*** Data for review ***
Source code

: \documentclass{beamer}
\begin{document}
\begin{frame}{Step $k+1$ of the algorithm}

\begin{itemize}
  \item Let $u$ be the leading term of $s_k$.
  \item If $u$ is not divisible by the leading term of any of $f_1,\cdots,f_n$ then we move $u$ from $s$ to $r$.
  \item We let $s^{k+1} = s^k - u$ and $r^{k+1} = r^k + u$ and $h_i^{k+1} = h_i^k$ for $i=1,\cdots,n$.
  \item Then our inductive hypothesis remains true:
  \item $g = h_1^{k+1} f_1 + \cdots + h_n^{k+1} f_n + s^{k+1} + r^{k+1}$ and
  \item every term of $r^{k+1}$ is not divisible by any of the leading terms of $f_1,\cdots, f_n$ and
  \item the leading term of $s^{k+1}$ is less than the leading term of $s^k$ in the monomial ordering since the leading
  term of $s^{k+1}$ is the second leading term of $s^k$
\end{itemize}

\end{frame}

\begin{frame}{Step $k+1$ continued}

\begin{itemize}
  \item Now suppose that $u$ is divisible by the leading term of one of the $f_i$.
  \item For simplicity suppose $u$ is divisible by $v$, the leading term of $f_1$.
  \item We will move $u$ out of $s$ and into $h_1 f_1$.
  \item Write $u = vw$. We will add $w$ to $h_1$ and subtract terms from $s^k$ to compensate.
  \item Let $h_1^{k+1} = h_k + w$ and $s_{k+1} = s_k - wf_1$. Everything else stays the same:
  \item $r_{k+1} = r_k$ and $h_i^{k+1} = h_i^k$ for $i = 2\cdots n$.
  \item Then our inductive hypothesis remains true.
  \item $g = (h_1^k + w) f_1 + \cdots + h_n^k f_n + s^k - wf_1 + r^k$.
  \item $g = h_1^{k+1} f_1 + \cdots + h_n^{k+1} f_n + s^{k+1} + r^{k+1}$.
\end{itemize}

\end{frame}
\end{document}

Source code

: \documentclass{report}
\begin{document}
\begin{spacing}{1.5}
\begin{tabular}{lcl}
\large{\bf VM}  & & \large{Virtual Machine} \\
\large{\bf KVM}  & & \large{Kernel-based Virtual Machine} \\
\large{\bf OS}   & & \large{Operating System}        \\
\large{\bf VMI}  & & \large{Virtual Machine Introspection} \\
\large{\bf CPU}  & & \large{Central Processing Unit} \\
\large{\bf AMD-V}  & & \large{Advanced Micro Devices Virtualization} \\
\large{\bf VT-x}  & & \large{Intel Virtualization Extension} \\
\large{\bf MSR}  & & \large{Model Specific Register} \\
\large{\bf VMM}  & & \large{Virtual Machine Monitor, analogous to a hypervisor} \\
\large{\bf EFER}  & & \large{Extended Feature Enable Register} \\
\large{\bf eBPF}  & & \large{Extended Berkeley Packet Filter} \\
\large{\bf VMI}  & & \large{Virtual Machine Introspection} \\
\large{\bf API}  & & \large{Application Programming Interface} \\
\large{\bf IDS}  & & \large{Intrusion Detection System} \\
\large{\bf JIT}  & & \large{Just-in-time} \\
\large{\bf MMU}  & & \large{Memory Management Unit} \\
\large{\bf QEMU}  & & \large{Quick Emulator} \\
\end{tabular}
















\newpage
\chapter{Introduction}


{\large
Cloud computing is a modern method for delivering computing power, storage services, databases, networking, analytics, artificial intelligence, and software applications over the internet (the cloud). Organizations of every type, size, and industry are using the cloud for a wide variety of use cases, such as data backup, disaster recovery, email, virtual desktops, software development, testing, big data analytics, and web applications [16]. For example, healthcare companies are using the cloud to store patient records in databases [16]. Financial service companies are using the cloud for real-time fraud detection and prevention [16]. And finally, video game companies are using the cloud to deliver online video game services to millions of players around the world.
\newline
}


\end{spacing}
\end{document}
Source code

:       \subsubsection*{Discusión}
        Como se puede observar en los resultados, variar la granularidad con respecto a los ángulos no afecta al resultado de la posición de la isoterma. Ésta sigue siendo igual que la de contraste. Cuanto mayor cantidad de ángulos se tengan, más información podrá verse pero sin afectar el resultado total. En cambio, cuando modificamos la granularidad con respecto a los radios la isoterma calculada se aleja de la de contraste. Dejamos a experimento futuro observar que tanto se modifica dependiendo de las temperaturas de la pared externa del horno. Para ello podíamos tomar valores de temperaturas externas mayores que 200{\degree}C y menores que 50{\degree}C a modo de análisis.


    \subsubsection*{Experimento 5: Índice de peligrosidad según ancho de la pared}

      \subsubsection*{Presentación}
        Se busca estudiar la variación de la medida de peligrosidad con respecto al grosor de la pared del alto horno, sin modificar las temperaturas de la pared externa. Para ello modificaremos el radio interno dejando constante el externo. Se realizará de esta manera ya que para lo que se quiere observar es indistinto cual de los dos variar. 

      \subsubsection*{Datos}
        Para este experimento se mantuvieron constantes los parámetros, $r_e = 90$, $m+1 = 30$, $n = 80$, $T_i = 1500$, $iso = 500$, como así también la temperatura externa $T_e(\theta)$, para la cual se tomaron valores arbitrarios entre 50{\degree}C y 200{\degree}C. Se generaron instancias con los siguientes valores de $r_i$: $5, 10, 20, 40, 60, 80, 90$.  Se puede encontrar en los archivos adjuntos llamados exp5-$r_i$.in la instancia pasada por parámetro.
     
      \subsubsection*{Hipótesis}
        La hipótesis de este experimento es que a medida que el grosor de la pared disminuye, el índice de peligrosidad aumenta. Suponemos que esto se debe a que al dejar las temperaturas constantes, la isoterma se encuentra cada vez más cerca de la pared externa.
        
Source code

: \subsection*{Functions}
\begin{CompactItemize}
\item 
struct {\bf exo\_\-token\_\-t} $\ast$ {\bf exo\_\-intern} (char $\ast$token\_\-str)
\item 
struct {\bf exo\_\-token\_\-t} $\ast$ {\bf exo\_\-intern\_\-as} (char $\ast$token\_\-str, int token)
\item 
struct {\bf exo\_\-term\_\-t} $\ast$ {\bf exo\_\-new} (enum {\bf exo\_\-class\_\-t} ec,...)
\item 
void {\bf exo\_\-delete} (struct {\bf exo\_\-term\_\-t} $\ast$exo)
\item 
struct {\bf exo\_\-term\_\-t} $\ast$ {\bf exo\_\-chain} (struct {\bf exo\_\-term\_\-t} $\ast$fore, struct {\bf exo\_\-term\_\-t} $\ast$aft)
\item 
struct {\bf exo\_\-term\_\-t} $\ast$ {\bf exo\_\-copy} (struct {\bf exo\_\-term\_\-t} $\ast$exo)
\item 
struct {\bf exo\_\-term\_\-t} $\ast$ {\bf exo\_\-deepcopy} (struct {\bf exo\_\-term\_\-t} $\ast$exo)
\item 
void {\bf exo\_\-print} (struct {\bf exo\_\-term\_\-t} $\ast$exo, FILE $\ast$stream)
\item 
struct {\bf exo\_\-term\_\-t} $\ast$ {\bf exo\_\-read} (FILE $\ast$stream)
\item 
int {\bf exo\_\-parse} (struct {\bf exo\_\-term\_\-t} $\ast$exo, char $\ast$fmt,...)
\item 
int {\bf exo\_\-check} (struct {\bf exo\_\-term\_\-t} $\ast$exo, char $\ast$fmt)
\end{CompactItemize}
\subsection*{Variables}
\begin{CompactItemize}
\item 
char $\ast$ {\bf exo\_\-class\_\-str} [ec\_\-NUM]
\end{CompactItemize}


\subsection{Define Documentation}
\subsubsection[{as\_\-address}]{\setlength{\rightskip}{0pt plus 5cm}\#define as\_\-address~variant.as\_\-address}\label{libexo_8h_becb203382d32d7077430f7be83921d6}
*** End of Data for review ***
• [Problem requirements]: Across all the records above, find each line with "begin" in it and copy it.

• [Solution to the problem]:
\begin{document}
\begin{frame}{Step $k+1$ of the algorithm}
\begin{itemize}
\begin{frame}{Step $k+1$ continued}
\begin{itemize}
\begin{document}
\begin{spacing}{1.5}
\begin{tabular}{lcl}
\begin{CompactItemize}
\begin{CompactItemize}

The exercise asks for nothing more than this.